MATERIAL FOR THIS EXERCISE Block Start

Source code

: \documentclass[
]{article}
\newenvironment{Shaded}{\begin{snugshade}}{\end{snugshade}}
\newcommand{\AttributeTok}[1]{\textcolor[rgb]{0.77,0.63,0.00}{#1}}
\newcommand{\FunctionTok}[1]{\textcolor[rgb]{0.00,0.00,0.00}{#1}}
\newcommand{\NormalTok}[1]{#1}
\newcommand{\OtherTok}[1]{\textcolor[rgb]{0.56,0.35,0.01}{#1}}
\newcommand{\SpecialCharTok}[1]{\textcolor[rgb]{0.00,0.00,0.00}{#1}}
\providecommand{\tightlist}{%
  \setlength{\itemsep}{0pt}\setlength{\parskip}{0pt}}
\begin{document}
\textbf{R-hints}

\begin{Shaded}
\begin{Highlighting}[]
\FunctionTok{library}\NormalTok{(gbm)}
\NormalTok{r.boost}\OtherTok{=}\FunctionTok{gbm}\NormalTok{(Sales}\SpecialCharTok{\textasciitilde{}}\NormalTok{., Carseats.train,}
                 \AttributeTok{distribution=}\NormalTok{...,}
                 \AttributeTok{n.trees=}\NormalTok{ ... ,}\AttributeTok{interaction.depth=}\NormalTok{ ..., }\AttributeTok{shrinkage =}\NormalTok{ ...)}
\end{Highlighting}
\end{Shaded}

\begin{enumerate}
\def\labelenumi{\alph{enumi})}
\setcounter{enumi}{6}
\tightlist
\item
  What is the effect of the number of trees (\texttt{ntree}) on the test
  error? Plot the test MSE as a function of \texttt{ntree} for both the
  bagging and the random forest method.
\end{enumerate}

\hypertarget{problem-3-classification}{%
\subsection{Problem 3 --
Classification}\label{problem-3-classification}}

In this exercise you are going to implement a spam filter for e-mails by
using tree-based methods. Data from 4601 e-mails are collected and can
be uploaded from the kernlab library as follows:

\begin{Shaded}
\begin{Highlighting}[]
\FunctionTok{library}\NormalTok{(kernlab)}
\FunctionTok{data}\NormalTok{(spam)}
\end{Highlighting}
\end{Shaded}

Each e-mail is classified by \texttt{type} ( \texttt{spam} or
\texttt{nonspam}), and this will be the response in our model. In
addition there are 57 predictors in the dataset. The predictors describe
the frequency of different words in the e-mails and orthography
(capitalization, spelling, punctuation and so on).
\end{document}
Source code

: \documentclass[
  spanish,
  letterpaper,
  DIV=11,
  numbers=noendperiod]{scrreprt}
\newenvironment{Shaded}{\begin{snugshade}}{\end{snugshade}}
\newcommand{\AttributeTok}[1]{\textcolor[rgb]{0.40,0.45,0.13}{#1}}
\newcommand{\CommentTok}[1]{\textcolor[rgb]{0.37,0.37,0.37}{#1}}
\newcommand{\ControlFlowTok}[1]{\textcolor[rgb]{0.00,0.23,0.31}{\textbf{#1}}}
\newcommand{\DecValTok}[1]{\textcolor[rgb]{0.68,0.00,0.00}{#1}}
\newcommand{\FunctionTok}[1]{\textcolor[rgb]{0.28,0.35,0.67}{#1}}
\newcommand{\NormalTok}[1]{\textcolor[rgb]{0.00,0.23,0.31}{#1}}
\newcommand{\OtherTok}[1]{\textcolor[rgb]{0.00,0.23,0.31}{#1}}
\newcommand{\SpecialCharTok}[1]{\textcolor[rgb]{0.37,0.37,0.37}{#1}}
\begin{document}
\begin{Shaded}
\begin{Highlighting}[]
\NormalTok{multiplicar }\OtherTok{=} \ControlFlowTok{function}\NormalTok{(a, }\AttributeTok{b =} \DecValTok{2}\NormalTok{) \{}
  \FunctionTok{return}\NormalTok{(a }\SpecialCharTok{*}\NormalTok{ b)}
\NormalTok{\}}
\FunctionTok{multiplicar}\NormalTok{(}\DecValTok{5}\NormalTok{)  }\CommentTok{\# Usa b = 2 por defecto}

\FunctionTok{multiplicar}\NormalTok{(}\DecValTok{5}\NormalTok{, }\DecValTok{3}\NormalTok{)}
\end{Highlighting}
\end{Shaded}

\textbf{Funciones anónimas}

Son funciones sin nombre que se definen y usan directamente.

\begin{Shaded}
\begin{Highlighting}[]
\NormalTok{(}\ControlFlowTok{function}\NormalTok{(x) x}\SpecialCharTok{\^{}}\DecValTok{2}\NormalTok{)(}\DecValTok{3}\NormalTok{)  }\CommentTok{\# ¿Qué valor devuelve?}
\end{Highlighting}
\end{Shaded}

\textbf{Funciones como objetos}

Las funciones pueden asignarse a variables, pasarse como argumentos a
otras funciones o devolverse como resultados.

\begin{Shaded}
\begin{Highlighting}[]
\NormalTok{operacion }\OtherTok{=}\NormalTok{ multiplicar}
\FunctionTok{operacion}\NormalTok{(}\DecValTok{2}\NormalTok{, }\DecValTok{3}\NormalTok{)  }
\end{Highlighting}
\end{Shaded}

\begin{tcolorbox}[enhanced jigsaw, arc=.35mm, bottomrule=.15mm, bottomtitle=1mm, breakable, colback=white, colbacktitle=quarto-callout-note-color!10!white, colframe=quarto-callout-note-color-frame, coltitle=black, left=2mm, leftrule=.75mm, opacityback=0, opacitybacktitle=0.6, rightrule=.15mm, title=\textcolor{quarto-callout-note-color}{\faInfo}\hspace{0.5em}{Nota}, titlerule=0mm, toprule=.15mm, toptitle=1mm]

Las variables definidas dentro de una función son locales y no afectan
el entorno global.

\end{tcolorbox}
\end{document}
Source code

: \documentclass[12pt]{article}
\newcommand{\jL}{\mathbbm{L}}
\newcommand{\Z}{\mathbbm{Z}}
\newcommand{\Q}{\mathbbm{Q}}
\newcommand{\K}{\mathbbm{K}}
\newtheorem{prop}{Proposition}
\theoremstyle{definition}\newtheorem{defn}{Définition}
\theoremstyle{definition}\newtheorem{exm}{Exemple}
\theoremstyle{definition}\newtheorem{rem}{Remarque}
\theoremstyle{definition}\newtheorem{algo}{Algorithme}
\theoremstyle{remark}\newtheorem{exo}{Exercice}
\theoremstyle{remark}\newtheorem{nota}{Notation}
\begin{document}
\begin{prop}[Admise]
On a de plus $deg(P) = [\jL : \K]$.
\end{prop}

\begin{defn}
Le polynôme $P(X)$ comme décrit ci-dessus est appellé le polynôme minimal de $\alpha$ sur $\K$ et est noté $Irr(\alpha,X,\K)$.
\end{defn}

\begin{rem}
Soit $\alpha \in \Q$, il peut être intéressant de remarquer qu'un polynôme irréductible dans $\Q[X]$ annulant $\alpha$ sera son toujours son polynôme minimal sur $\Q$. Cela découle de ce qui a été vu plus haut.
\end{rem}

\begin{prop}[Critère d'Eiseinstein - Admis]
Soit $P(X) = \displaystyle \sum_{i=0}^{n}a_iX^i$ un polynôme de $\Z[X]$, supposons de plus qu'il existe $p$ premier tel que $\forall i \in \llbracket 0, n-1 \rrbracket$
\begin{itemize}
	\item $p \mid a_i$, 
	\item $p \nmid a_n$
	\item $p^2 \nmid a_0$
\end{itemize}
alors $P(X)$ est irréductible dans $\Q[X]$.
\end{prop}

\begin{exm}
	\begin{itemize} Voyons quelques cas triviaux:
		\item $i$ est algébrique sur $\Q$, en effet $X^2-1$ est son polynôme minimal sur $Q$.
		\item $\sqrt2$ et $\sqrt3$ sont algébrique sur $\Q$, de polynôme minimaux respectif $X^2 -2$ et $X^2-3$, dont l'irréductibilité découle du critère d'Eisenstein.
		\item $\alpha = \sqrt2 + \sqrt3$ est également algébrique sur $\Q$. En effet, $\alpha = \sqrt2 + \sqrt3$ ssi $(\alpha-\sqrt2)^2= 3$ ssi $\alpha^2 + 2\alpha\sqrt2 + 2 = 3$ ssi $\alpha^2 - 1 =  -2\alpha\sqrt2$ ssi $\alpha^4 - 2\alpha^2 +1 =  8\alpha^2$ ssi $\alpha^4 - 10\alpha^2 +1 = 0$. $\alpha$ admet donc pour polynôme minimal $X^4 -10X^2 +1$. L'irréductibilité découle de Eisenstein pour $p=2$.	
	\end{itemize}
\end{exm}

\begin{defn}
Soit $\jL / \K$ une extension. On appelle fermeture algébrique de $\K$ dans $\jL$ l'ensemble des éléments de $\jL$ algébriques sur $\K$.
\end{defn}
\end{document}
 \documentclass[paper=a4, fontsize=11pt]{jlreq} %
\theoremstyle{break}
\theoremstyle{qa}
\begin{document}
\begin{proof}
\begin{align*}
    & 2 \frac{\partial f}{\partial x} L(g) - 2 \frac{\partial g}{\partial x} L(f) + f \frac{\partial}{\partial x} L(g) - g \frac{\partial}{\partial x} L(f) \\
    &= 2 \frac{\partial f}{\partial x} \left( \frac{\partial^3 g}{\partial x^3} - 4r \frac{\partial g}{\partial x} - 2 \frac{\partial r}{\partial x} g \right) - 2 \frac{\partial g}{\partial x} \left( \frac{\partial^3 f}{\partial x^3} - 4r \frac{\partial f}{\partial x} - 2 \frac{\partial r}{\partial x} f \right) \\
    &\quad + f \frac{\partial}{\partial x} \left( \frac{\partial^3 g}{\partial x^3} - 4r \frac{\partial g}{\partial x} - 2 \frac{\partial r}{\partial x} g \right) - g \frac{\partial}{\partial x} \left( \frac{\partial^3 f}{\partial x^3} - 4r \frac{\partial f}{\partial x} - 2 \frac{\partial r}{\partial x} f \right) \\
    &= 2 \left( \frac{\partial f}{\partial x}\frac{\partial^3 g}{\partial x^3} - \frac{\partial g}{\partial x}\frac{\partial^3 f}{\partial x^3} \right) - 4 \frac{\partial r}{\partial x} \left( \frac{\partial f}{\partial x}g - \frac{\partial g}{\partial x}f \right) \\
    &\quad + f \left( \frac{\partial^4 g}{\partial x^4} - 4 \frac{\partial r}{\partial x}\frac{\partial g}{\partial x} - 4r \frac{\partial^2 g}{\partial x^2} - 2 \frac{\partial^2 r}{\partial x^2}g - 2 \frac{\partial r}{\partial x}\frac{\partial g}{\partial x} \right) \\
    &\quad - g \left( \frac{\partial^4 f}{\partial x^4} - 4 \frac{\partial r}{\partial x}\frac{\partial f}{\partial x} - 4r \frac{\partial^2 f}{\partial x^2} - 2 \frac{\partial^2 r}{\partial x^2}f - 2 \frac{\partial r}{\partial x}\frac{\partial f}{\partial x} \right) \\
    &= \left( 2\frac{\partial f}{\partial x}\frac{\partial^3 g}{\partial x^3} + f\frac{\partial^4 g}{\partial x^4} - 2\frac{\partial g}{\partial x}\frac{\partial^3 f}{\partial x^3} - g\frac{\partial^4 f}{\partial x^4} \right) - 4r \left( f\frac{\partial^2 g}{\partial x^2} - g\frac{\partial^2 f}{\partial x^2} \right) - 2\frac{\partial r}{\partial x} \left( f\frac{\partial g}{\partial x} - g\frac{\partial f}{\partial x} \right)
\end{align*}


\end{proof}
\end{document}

MATERIAL FOR THIS EXERCISE Block End

▶ YOUR OBJECTIVE:
In the listing above, find the line holding "g \right) - 2" and the line holding "g \right) - g", then output those two lines and every line between them exactly.

▶ TASK RESULT:
    &= 2 \frac{\partial f}{\partial x} \left( \frac{\partial^3 g}{\partial x^3} - 4r \frac{\partial g}{\partial x} - 2 \frac{\partial r}{\partial x} g \right) - 2 \frac{\partial g}{\partial x} \left( \frac{\partial^3 f}{\partial x^3} - 4r \frac{\partial f}{\partial x} - 2 \frac{\partial r}{\partial x} f \right) \\
    &\quad + f \frac{\partial}{\partial x} \left( \frac{\partial^3 g}{\partial x^3} - 4r \frac{\partial g}{\partial x} - 2 \frac{\partial r}{\partial x} g \right) - g \frac{\partial}{\partial x} \left( \frac{\partial^3 f}{\partial x^3} - 4r \frac{\partial f}{\partial x} - 2 \frac{\partial r}{\partial x} f \right) \\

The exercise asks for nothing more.